Exercise objective >> Would you please copy all of the data exactly, skipping the images?
Entries shown section start
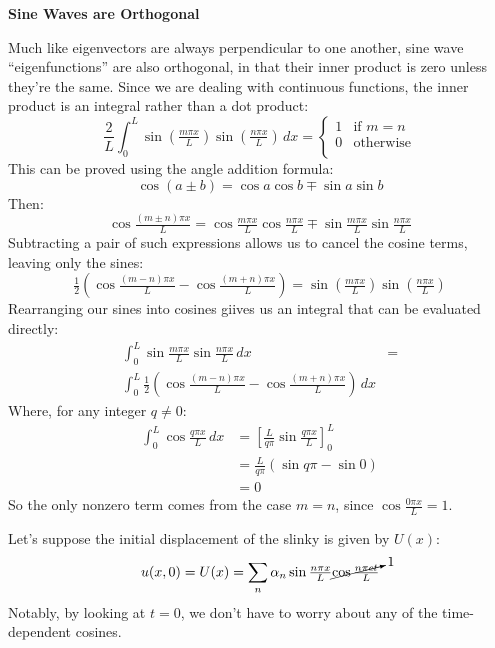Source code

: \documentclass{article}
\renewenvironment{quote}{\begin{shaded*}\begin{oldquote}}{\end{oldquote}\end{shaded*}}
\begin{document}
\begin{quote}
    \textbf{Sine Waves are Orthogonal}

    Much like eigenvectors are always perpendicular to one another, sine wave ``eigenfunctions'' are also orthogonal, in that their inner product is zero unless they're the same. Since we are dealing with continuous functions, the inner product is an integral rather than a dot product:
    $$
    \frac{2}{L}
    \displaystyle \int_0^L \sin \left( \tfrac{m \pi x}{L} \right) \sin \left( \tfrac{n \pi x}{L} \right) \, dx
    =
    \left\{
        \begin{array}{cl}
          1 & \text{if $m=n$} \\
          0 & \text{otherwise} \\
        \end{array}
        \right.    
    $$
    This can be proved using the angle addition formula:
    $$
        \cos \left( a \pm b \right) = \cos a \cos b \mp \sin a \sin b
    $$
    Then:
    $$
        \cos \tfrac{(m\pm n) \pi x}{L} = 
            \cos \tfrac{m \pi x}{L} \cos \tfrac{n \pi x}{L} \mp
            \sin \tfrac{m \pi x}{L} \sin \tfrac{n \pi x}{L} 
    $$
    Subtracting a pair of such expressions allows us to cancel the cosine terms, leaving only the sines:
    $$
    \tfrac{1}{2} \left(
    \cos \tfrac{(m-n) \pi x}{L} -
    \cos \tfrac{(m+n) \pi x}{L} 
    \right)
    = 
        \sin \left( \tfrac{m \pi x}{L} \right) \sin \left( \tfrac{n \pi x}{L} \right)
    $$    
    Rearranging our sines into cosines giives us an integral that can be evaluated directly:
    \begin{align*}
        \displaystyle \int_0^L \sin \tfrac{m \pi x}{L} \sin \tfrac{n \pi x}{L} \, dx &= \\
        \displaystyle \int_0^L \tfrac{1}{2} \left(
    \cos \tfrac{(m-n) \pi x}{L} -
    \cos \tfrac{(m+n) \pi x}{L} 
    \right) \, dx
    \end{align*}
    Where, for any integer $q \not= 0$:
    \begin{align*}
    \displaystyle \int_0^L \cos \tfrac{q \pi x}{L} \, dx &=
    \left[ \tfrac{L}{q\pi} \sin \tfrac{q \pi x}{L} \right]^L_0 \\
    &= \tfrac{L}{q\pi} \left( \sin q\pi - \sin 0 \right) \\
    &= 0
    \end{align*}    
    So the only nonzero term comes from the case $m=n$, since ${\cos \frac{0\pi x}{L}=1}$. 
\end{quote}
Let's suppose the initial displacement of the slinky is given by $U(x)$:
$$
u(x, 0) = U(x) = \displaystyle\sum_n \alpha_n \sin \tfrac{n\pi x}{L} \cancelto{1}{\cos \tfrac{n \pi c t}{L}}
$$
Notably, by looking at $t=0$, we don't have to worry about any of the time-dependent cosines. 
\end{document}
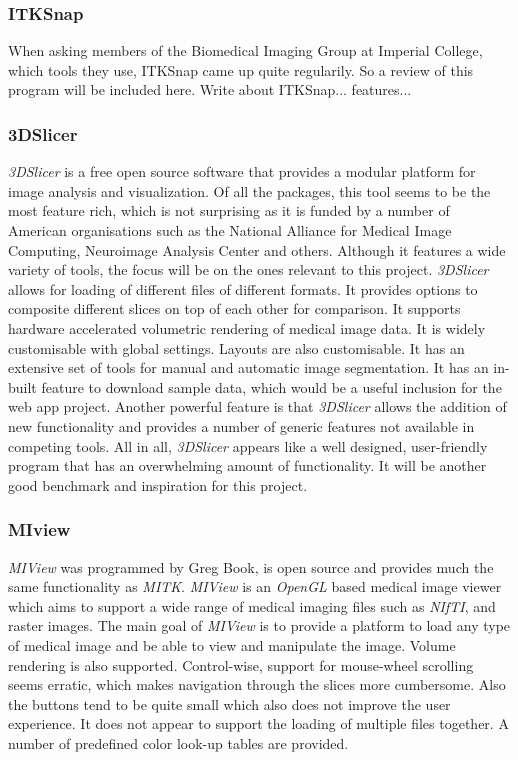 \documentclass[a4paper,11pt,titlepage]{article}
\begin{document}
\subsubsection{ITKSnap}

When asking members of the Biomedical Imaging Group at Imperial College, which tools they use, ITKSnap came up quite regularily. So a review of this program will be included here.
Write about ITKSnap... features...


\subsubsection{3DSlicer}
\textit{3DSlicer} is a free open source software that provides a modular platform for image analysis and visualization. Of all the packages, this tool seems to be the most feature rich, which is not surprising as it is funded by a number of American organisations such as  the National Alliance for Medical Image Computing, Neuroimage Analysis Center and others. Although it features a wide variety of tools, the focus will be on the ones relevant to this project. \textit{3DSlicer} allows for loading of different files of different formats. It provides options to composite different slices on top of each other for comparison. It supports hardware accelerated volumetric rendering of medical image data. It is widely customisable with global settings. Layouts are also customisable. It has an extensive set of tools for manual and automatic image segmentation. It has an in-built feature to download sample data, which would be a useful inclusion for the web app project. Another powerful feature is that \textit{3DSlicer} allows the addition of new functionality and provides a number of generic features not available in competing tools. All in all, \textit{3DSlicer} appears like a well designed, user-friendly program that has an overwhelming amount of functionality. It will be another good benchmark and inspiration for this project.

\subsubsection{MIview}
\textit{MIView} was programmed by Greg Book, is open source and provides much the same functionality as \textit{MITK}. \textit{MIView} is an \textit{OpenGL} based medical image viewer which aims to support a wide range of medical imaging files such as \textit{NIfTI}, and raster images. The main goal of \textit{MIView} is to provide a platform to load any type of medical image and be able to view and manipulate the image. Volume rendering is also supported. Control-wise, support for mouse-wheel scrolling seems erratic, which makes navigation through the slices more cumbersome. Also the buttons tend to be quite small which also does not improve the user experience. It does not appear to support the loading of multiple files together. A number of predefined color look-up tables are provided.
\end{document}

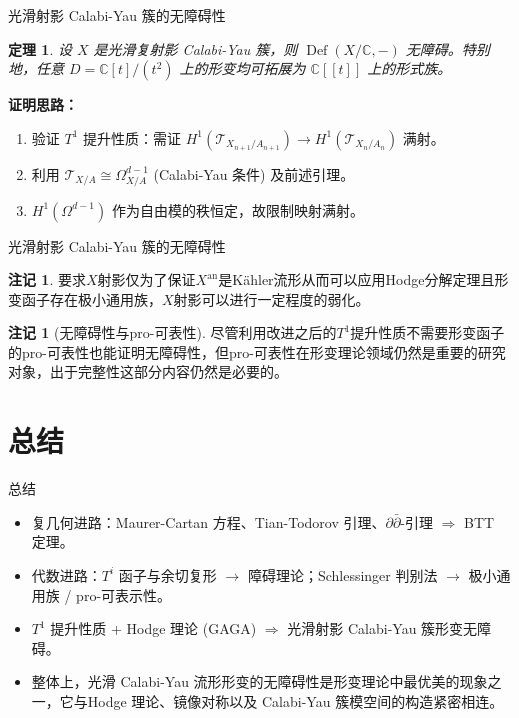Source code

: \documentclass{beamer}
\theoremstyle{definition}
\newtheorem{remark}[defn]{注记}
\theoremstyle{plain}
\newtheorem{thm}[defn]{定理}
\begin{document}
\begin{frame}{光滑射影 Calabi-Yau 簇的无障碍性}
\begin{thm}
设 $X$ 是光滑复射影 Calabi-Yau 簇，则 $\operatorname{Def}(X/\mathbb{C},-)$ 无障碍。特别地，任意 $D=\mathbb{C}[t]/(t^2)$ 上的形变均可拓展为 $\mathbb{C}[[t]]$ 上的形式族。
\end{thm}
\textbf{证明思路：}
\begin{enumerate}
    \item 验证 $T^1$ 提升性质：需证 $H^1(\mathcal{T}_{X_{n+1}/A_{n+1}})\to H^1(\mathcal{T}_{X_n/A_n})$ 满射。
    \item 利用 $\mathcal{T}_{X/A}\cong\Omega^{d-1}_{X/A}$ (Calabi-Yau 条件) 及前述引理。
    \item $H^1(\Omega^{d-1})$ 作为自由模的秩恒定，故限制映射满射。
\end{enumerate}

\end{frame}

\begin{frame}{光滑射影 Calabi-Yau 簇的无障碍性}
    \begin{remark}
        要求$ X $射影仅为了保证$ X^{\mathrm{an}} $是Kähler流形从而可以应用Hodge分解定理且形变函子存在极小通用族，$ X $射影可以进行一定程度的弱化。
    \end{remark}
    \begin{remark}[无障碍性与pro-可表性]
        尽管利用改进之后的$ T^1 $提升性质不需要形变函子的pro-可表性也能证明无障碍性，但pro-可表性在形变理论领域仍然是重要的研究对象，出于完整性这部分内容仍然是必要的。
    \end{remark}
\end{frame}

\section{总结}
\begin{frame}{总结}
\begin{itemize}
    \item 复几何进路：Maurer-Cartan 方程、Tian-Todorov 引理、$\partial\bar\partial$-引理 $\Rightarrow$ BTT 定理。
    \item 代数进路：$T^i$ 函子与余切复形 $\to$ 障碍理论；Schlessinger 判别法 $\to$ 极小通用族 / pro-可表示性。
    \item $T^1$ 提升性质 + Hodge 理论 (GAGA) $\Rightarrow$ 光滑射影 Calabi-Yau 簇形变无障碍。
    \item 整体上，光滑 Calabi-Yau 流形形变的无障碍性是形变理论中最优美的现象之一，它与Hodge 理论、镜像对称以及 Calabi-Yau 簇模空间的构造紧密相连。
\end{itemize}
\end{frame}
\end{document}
Entries shown section end
Response to this task >>
Source code

: \documentclass{article}
\renewenvironment{quote}{\begin{shaded*}\begin{oldquote}}{\end{oldquote}\end{shaded*}}
\begin{document}
\begin{quote}
    \textbf{Sine Waves are Orthogonal}

    Much like eigenvectors are always perpendicular to one another, sine wave ``eigenfunctions'' are also orthogonal, in that their inner product is zero unless they're the same. Since we are dealing with continuous functions, the inner product is an integral rather than a dot product:
    $$
    \frac{2}{L}
    \displaystyle \int_0^L \sin \left( \tfrac{m \pi x}{L} \right) \sin \left( \tfrac{n \pi x}{L} \right) \, dx
    =
    \left\{
        \begin{array}{cl}
          1 & \text{if $m=n$} \\
          0 & \text{otherwise} \\
        \end{array}
        \right.    
    $$
    This can be proved using the angle addition formula:
    $$
        \cos \left( a \pm b \right) = \cos a \cos b \mp \sin a \sin b
    $$
    Then:
    $$
        \cos \tfrac{(m\pm n) \pi x}{L} = 
            \cos \tfrac{m \pi x}{L} \cos \tfrac{n \pi x}{L} \mp
            \sin \tfrac{m \pi x}{L} \sin \tfrac{n \pi x}{L} 
    $$
    Subtracting a pair of such expressions allows us to cancel the cosine terms, leaving only the sines:
    $$
    \tfrac{1}{2} \left(
    \cos \tfrac{(m-n) \pi x}{L} -
    \cos \tfrac{(m+n) \pi x}{L} 
    \right)
    = 
        \sin \left( \tfrac{m \pi x}{L} \right) \sin \left( \tfrac{n \pi x}{L} \right)
    $$    
    Rearranging our sines into cosines giives us an integral that can be evaluated directly:
    \begin{align*}
        \displaystyle \int_0^L \sin \tfrac{m \pi x}{L} \sin \tfrac{n \pi x}{L} \, dx &= \\
        \displaystyle \int_0^L \tfrac{1}{2} \left(
    \cos \tfrac{(m-n) \pi x}{L} -
    \cos \tfrac{(m+n) \pi x}{L} 
    \right) \, dx
    \end{align*}
    Where, for any integer $q \not= 0$:
    \begin{align*}
    \displaystyle \int_0^L \cos \tfrac{q \pi x}{L} \, dx &=
    \left[ \tfrac{L}{q\pi} \sin \tfrac{q \pi x}{L} \right]^L_0 \\
    &= \tfrac{L}{q\pi} \left( \sin q\pi - \sin 0 \right) \\
    &= 0
    \end{align*}    
    So the only nonzero term comes from the case $m=n$, since ${\cos \frac{0\pi x}{L}=1}$. 
\end{quote}
Let's suppose the initial displacement of the slinky is given by $U(x)$:
$$
u(x, 0) = U(x) = \displaystyle\sum_n \alpha_n \sin \tfrac{n\pi x}{L} \cancelto{1}{\cos \tfrac{n \pi c t}{L}}
$$
Notably, by looking at $t=0$, we don't have to worry about any of the time-dependent cosines. 
\end{document}
 \documentclass[a4paper,11pt,titlepage]{article}
\begin{document}
\subsubsection{ITKSnap}

When asking members of the Biomedical Imaging Group at Imperial College, which tools they use, ITKSnap came up quite regularily. So a review of this program will be included here.
Write about ITKSnap... features...


\subsubsection{3DSlicer}
\textit{3DSlicer} is a free open source software that provides a modular platform for image analysis and visualization. Of all the packages, this tool seems to be the most feature rich, which is not surprising as it is funded by a number of American organisations such as  the National Alliance for Medical Image Computing, Neuroimage Analysis Center and others. Although it features a wide variety of tools, the focus will be on the ones relevant to this project. \textit{3DSlicer} allows for loading of different files of different formats. It provides options to composite different slices on top of each other for comparison. It supports hardware accelerated volumetric rendering of medical image data. It is widely customisable with global settings. Layouts are also customisable. It has an extensive set of tools for manual and automatic image segmentation. It has an in-built feature to download sample data, which would be a useful inclusion for the web app project. Another powerful feature is that \textit{3DSlicer} allows the addition of new functionality and provides a number of generic features not available in competing tools. All in all, \textit{3DSlicer} appears like a well designed, user-friendly program that has an overwhelming amount of functionality. It will be another good benchmark and inspiration for this project.

\subsubsection{MIview}
\textit{MIView} was programmed by Greg Book, is open source and provides much the same functionality as \textit{MITK}. \textit{MIView} is an \textit{OpenGL} based medical image viewer which aims to support a wide range of medical imaging files such as \textit{NIfTI}, and raster images. The main goal of \textit{MIView} is to provide a platform to load any type of medical image and be able to view and manipulate the image. Volume rendering is also supported. Control-wise, support for mouse-wheel scrolling seems erratic, which makes navigation through the slices more cumbersome. Also the buttons tend to be quite small which also does not improve the user experience. It does not appear to support the loading of multiple files together. A number of predefined color look-up tables are provided.
\end{document}

Source code

: \documentclass{beamer}
\theoremstyle{definition}
\newtheorem{remark}[defn]{注记}
\theoremstyle{plain}
\newtheorem{thm}[defn]{定理}
\begin{document}
\begin{frame}{光滑射影 Calabi-Yau 簇的无障碍性}
\begin{thm}
设 $X$ 是光滑复射影 Calabi-Yau 簇，则 $\operatorname{Def}(X/\mathbb{C},-)$ 无障碍。特别地，任意 $D=\mathbb{C}[t]/(t^2)$ 上的形变均可拓展为 $\mathbb{C}[[t]]$ 上的形式族。
\end{thm}
\textbf{证明思路：}
\begin{enumerate}
    \item 验证 $T^1$ 提升性质：需证 $H^1(\mathcal{T}_{X_{n+1}/A_{n+1}})\to H^1(\mathcal{T}_{X_n/A_n})$ 满射。
    \item 利用 $\mathcal{T}_{X/A}\cong\Omega^{d-1}_{X/A}$ (Calabi-Yau 条件) 及前述引理。
    \item $H^1(\Omega^{d-1})$ 作为自由模的秩恒定，故限制映射满射。
\end{enumerate}

\end{frame}

\begin{frame}{光滑射影 Calabi-Yau 簇的无障碍性}
    \begin{remark}
        要求$ X $射影仅为了保证$ X^{\mathrm{an}} $是Kähler流形从而可以应用Hodge分解定理且形变函子存在极小通用族，$ X $射影可以进行一定程度的弱化。
    \end{remark}
    \begin{remark}[无障碍性与pro-可表性]
        尽管利用改进之后的$ T^1 $提升性质不需要形变函子的pro-可表性也能证明无障碍性，但pro-可表性在形变理论领域仍然是重要的研究对象，出于完整性这部分内容仍然是必要的。
    \end{remark}
\end{frame}

\section{总结}
\begin{frame}{总结}
\begin{itemize}
    \item 复几何进路：Maurer-Cartan 方程、Tian-Todorov 引理、$\partial\bar\partial$-引理 $\Rightarrow$ BTT 定理。
    \item 代数进路：$T^i$ 函子与余切复形 $\to$ 障碍理论；Schlessinger 判别法 $\to$ 极小通用族 / pro-可表示性。
    \item $T^1$ 提升性质 + Hodge 理论 (GAGA) $\Rightarrow$ 光滑射影 Calabi-Yau 簇形变无障碍。
    \item 整体上，光滑 Calabi-Yau 流形形变的无障碍性是形变理论中最优美的现象之一，它与Hodge 理论、镜像对称以及 Calabi-Yau 簇模空间的构造紧密相连。
\end{itemize}
\end{frame}
\end{document}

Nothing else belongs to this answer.